- Born: December 16, 1990 (age 35)
- Occupations: Writer, editor
- Writing career
- Language: English
- Notable works: Action: A Book about Sex; Enormous Eye
- Website: amyrosespiegel.com

= Amy Rose Spiegel =

Writer and editor

Amy Rose Spiegel (born December 16, 1990) is a writer and editor. She is the author of Action: A Book About Sex (Grand Central Publishing, 2016) and No One Does It Like You: And 77 Other Illustrated Affirmations (Workman, 2019) and a senior editor at Broadly.

==Career==
Spiegal was a story editor at Rookie, where she wrote about music, drugs, sex, and body acceptance, as well as hosted a makeup video tutorial series.
She became an associate editor at BuzzFeed the day after she graduated from college in December 2012 while contributing to Rookie as a staff writer, later leaving BuzzFeed to take her editing role there.
She has also been a contributor to Dazed, Rolling Stone, NME and MTV.

===Action: A Book About Sex===
On May 17, 2016, Spiegel published her first book Action: A Book About Sex with Hachette imprint Grand Central Publishing.
Reviews note Grand Central positioned the book as self-help, though it might also be classified as memoir, with Spiegel interspersing advice with her own experiences: "Spiegel inserts her own narrative within the instruction, which makes the book less like a textbook and more like it’s a long, handwritten letter covered in cool stickers from a best friend or older sister." In Slate, Christina Cauterucci described Action as "a sex advice book for a new, progressive generation, one whose views on sex are informed by a basic ethos of fluid sexuality, body positivity, and feminist responses to rape culture." Writing in The Guardian, Laura Snapes said the book struck the tone of "a wise and experienced companion, whose belief in the reader, whom Spiegel addresses frequently, feels like a dare to trust that you could follow her confident and charming lead."

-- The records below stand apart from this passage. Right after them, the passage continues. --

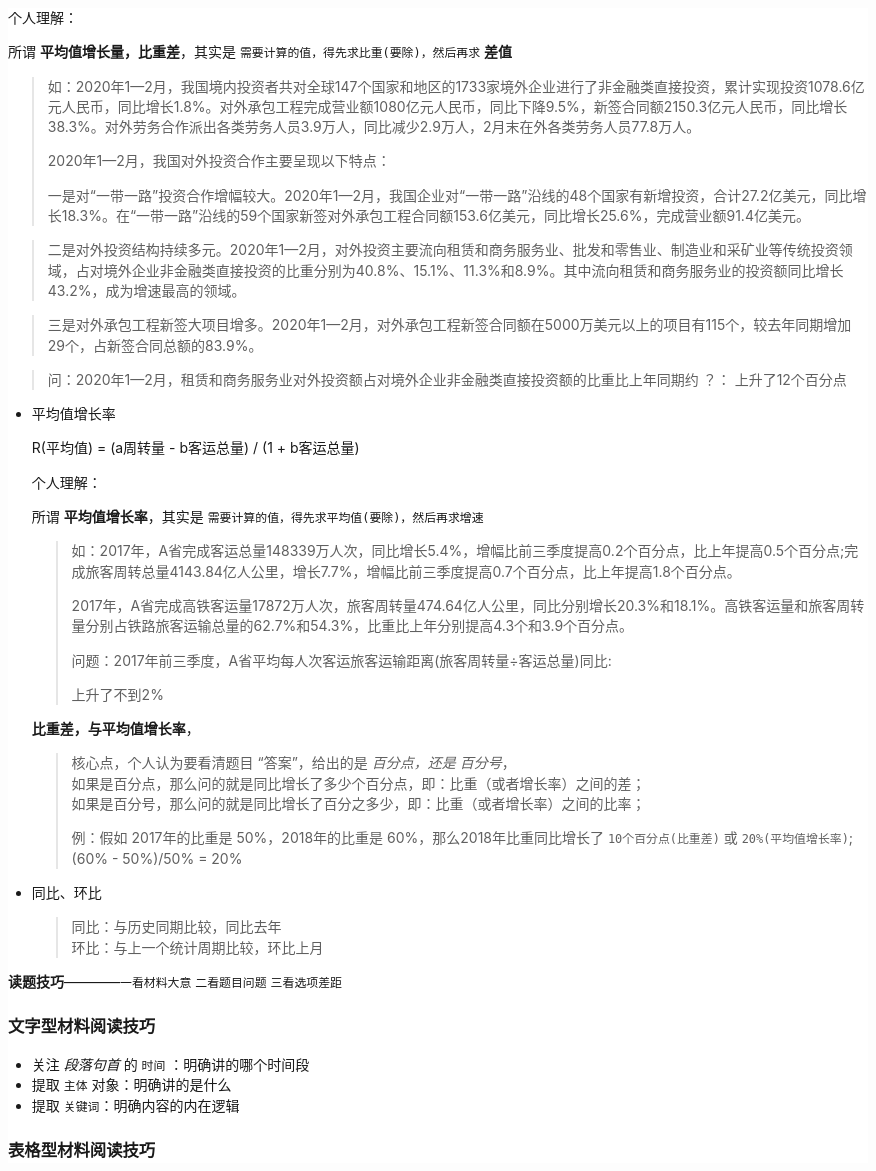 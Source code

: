  个人理解：

  所谓 **平均值增长量，比重差**，其实是 `需要计算的值，得先求比重(要除)，然后再求` **差值**

  > 如：2020年1—2月，我国境内投资者共对全球147个国家和地区的1733家境外企业进行了非金融类直接投资，累计实现投资1078.6亿元人民币，同比增长1.8%。对外承包工程完成营业额1080亿元人民币，同比下降9.5%，新签合同额2150.3亿元人民币，同比增长38.3%。对外劳务合作派出各类劳务人员3.9万人，同比减少2.9万人，2月末在外各类劳务人员77.8万人。
  >
  > 2020年1—2月，我国对外投资合作主要呈现以下特点：
  >
  > 一是对“一带一路”投资合作增幅较大。2020年1—2月，我国企业对“一带一路”沿线的48个国家有新增投资，合计27.2亿美元，同比增长18.3%。在“一带一路”沿线的59个国家新签对外承包工程合同额153.6亿美元，同比增长25.6%，完成营业额91.4亿美元。

  > 二是对外投资结构持续多元。2020年1—2月，对外投资主要流向租赁和商务服务业、批发和零售业、制造业和采矿业等传统投资领域，占对境外企业非金融类直接投资的比重分别为40.8%、15.1%、11.3%和8.9%。其中流向租赁和商务服务业的投资额同比增长43.2%，成为增速最高的领域。

  > 三是对外承包工程新签大项目增多。2020年1—2月，对外承包工程新签合同额在5000万美元以上的项目有115个，较去年同期增加29个，占新签合同总额的83.9%。

  > 问：2020年1—2月，租赁和商务服务业对外投资额占对境外企业非金融类直接投资额的比重比上年同期约 ？： 上升了12个百分点

- 平均值增长率

  R(平均值) = (a周转量 - b客运总量) / (1 + b客运总量)

  个人理解：

  所谓 **平均值增长率**，其实是 `需要计算的值，得先求平均值(要除)，然后再求增速`

  > 如：2017年，A省完成客运总量148339万人次，同比增长5.4%，增幅比前三季度提高0.2个百分点，比上年提高0.5个百分点;完成旅客周转总量4143.84亿人公里，增长7.7%，增幅比前三季度提高0.7个百分点，比上年提高1.8个百分点。
  >
  > 2017年，A省完成高铁客运量17872万人次，旅客周转量474.64亿人公里，同比分别增长20.3%和18.1%。高铁客运量和旅客周转量分别占铁路旅客运输总量的62.7%和54.3%，比重比上年分别提高4.3个和3.9个百分点。
  >
  > 问题：2017年前三季度，A省平均每人次客运旅客运输距离(旅客周转量÷客运总量)同比:  
  >
  > 上升了不到2% 

  **比重差，与平均值增长率**，
  > 核心点，个人认为要看清题目 “答案”，给出的是 *百分点，还是 百分号*，  
  > 如果是百分点，那么问的就是同比增长了多少个百分点，即：比重（或者增长率）之间的差；  
  > 如果是百分号，那么问的就是同比增长了百分之多少，即：比重（或者增长率）之间的比率；  
  > 
  > 例：假如 2017年的比重是 50%，2018年的比重是 60%，那么2018年比重同比增长了 `10个百分点(比重差)` 或 `20%(平均值增长率)`; (60% - 50%)/50% = 20%

- 同比、环比
  > 同比：与历史同期比较，同比去年  
  > 环比：与上一个统计周期比较，环比上月 

**读题技巧**————`一看材料大意` `二看题目问题` `三看选项差距`

### 文字型材料阅读技巧

- 关注 _段落句首_ 的 `时间` ：明确讲的哪个时间段
- 提取 `主体` 对象：明确讲的是什么
- 提取 `关键词`：明确内容的内在逻辑

### 表格型材料阅读技巧
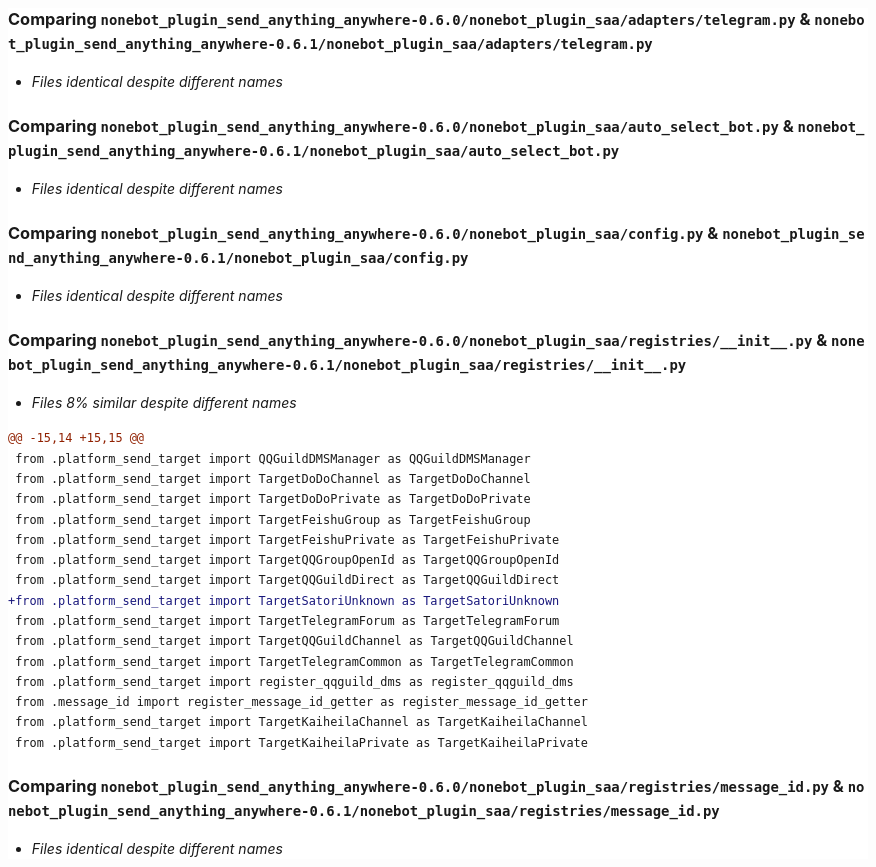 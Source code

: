 ### Comparing `nonebot_plugin_send_anything_anywhere-0.6.0/nonebot_plugin_saa/adapters/telegram.py` & `nonebot_plugin_send_anything_anywhere-0.6.1/nonebot_plugin_saa/adapters/telegram.py`

 * *Files identical despite different names*

### Comparing `nonebot_plugin_send_anything_anywhere-0.6.0/nonebot_plugin_saa/auto_select_bot.py` & `nonebot_plugin_send_anything_anywhere-0.6.1/nonebot_plugin_saa/auto_select_bot.py`

 * *Files identical despite different names*

### Comparing `nonebot_plugin_send_anything_anywhere-0.6.0/nonebot_plugin_saa/config.py` & `nonebot_plugin_send_anything_anywhere-0.6.1/nonebot_plugin_saa/config.py`

 * *Files identical despite different names*

### Comparing `nonebot_plugin_send_anything_anywhere-0.6.0/nonebot_plugin_saa/registries/__init__.py` & `nonebot_plugin_send_anything_anywhere-0.6.1/nonebot_plugin_saa/registries/__init__.py`

 * *Files 8% similar despite different names*

```diff
@@ -15,14 +15,15 @@
 from .platform_send_target import QQGuildDMSManager as QQGuildDMSManager
 from .platform_send_target import TargetDoDoChannel as TargetDoDoChannel
 from .platform_send_target import TargetDoDoPrivate as TargetDoDoPrivate
 from .platform_send_target import TargetFeishuGroup as TargetFeishuGroup
 from .platform_send_target import TargetFeishuPrivate as TargetFeishuPrivate
 from .platform_send_target import TargetQQGroupOpenId as TargetQQGroupOpenId
 from .platform_send_target import TargetQQGuildDirect as TargetQQGuildDirect
+from .platform_send_target import TargetSatoriUnknown as TargetSatoriUnknown
 from .platform_send_target import TargetTelegramForum as TargetTelegramForum
 from .platform_send_target import TargetQQGuildChannel as TargetQQGuildChannel
 from .platform_send_target import TargetTelegramCommon as TargetTelegramCommon
 from .platform_send_target import register_qqguild_dms as register_qqguild_dms
 from .message_id import register_message_id_getter as register_message_id_getter
 from .platform_send_target import TargetKaiheilaChannel as TargetKaiheilaChannel
 from .platform_send_target import TargetKaiheilaPrivate as TargetKaiheilaPrivate
```

### Comparing `nonebot_plugin_send_anything_anywhere-0.6.0/nonebot_plugin_saa/registries/message_id.py` & `nonebot_plugin_send_anything_anywhere-0.6.1/nonebot_plugin_saa/registries/message_id.py`

 * *Files identical despite different names*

=== No One Does It Like You ===
On April 2, 2019, Workman published Spiegel's second book, No One Does It Like You: And 77 Other Illustrated Affirmations. The book collected and expanded on Spiegel's monthly illustrated advice column for Lenny Letter.

===Enormous Eye===
Spiegel created the website Enormous Eye. Launched on Valentine's Day 2015, the Enormous Eye is a collection of essays with contemporary writers recording their thoughts and activities over the course of one Saturday. Contributors have included Tavi Gevinson, Sarah Nicole Prickett, and Doreen St. Félix, among others.